If an entry holds a picture, leave that picture out and reproduce everything else exactly.
━━━━━━
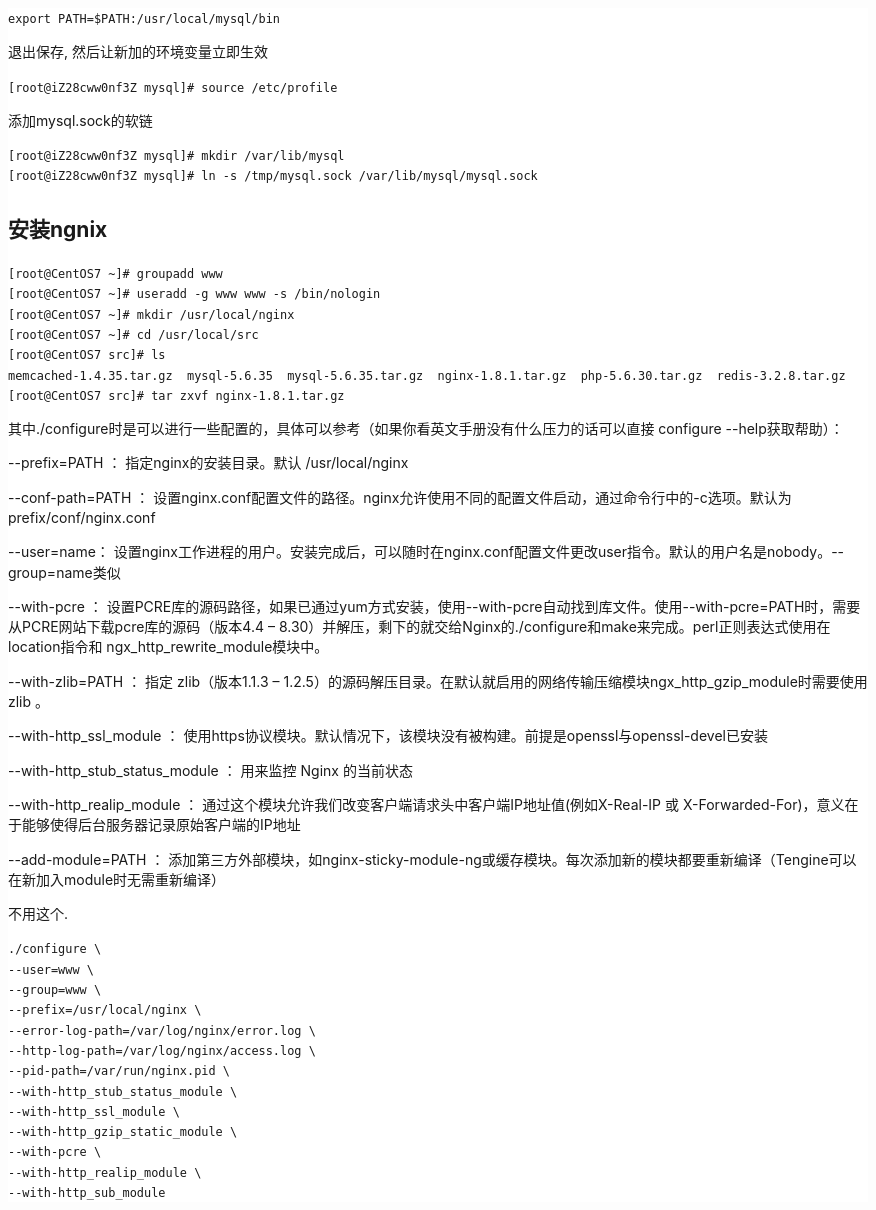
```
export PATH=$PATH:/usr/local/mysql/bin
```

退出保存, 然后让新加的环境变量立即生效

```
[root@iZ28cww0nf3Z mysql]# source /etc/profile
```

添加mysql.sock的软链

```
[root@iZ28cww0nf3Z mysql]# mkdir /var/lib/mysql
[root@iZ28cww0nf3Z mysql]# ln -s /tmp/mysql.sock /var/lib/mysql/mysql.sock
```

## 安装ngnix

```
[root@CentOS7 ~]# groupadd www
[root@CentOS7 ~]# useradd -g www www -s /bin/nologin
[root@CentOS7 ~]# mkdir /usr/local/nginx
[root@CentOS7 ~]# cd /usr/local/src
[root@CentOS7 src]# ls
memcached-1.4.35.tar.gz  mysql-5.6.35  mysql-5.6.35.tar.gz  nginx-1.8.1.tar.gz  php-5.6.30.tar.gz  redis-3.2.8.tar.gz
[root@CentOS7 src]# tar zxvf nginx-1.8.1.tar.gz
```

其中./configure时是可以进行一些配置的，具体可以参考（如果你看英文手册没有什么压力的话可以直接 configure --help获取帮助）：

--prefix=PATH ： 指定nginx的安装目录。默认 /usr/local/nginx

--conf-path=PATH ： 设置nginx.conf配置文件的路径。nginx允许使用不同的配置文件启动，通过命令行中的-c选项。默认为prefix/conf/nginx.conf

--user=name： 设置nginx工作进程的用户。安装完成后，可以随时在nginx.conf配置文件更改user指令。默认的用户名是nobody。--group=name类似

--with-pcre ： 设置PCRE库的源码路径，如果已通过yum方式安装，使用--with-pcre自动找到库文件。使用--with-pcre=PATH时，需要从PCRE网站下载pcre库的源码（版本4.4 – 8.30）并解压，剩下的就交给Nginx的./configure和make来完成。perl正则表达式使用在location指令和 ngx_http_rewrite_module模块中。

--with-zlib=PATH ： 指定 zlib（版本1.1.3 – 1.2.5）的源码解压目录。在默认就启用的网络传输压缩模块ngx_http_gzip_module时需要使用zlib 。

--with-http_ssl_module ： 使用https协议模块。默认情况下，该模块没有被构建。前提是openssl与openssl-devel已安装

--with-http_stub_status_module ： 用来监控 Nginx 的当前状态

--with-http_realip_module ： 通过这个模块允许我们改变客户端请求头中客户端IP地址值(例如X-Real-IP 或 X-Forwarded-For)，意义在于能够使得后台服务器记录原始客户端的IP地址

--add-module=PATH ： 添加第三方外部模块，如nginx-sticky-module-ng或缓存模块。每次添加新的模块都要重新编译（Tengine可以在新加入module时无需重新编译）

不用这个. 

```
./configure \
--user=www \
--group=www \
--prefix=/usr/local/nginx \
--error-log-path=/var/log/nginx/error.log \
--http-log-path=/var/log/nginx/access.log \
--pid-path=/var/run/nginx.pid \
--with-http_stub_status_module \
--with-http_ssl_module \
--with-http_gzip_static_module \
--with-pcre \
--with-http_realip_module \
--with-http_sub_module
```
━━━━━━
Final answer:
```
export PATH=$PATH:/usr/local/mysql/bin
```

退出保存, 然后让新加的环境变量立即生效

```
[root@iZ28cww0nf3Z mysql]# source /etc/profile
```

添加mysql.sock的软链

```
[root@iZ28cww0nf3Z mysql]# mkdir /var/lib/mysql
[root@iZ28cww0nf3Z mysql]# ln -s /tmp/mysql.sock /var/lib/mysql/mysql.sock
```

## 安装ngnix

```
[root@CentOS7 ~]# groupadd www
[root@CentOS7 ~]# useradd -g www www -s /bin/nologin
[root@CentOS7 ~]# mkdir /usr/local/nginx
[root@CentOS7 ~]# cd /usr/local/src
[root@CentOS7 src]# ls
memcached-1.4.35.tar.gz  mysql-5.6.35  mysql-5.6.35.tar.gz  nginx-1.8.1.tar.gz  php-5.6.30.tar.gz  redis-3.2.8.tar.gz
[root@CentOS7 src]# tar zxvf nginx-1.8.1.tar.gz
```

其中./configure时是可以进行一些配置的，具体可以参考（如果你看英文手册没有什么压力的话可以直接 configure --help获取帮助）：

--prefix=PATH ： 指定nginx的安装目录。默认 /usr/local/nginx

--conf-path=PATH ： 设置nginx.conf配置文件的路径。nginx允许使用不同的配置文件启动，通过命令行中的-c选项。默认为prefix/conf/nginx.conf

--user=name： 设置nginx工作进程的用户。安装完成后，可以随时在nginx.conf配置文件更改user指令。默认的用户名是nobody。--group=name类似

--with-pcre ： 设置PCRE库的源码路径，如果已通过yum方式安装，使用--with-pcre自动找到库文件。使用--with-pcre=PATH时，需要从PCRE网站下载pcre库的源码（版本4.4 – 8.30）并解压，剩下的就交给Nginx的./configure和make来完成。perl正则表达式使用在location指令和 ngx_http_rewrite_module模块中。

--with-zlib=PATH ： 指定 zlib（版本1.1.3 – 1.2.5）的源码解压目录。在默认就启用的网络传输压缩模块ngx_http_gzip_module时需要使用zlib 。

--with-http_ssl_module ： 使用https协议模块。默认情况下，该模块没有被构建。前提是openssl与openssl-devel已安装

--with-http_stub_status_module ： 用来监控 Nginx 的当前状态

--with-http_realip_module ： 通过这个模块允许我们改变客户端请求头中客户端IP地址值(例如X-Real-IP 或 X-Forwarded-For)，意义在于能够使得后台服务器记录原始客户端的IP地址

--add-module=PATH ： 添加第三方外部模块，如nginx-sticky-module-ng或缓存模块。每次添加新的模块都要重新编译（Tengine可以在新加入module时无需重新编译）

不用这个. 

```
./configure \
--user=www \
--group=www \
--prefix=/usr/local/nginx \
--error-log-path=/var/log/nginx/error.log \
--http-log-path=/var/log/nginx/access.log \
--pid-path=/var/run/nginx.pid \
--with-http_stub_status_module \
--with-http_ssl_module \
--with-http_gzip_static_module \
--with-pcre \
--with-http_realip_module \
--with-http_sub_module
```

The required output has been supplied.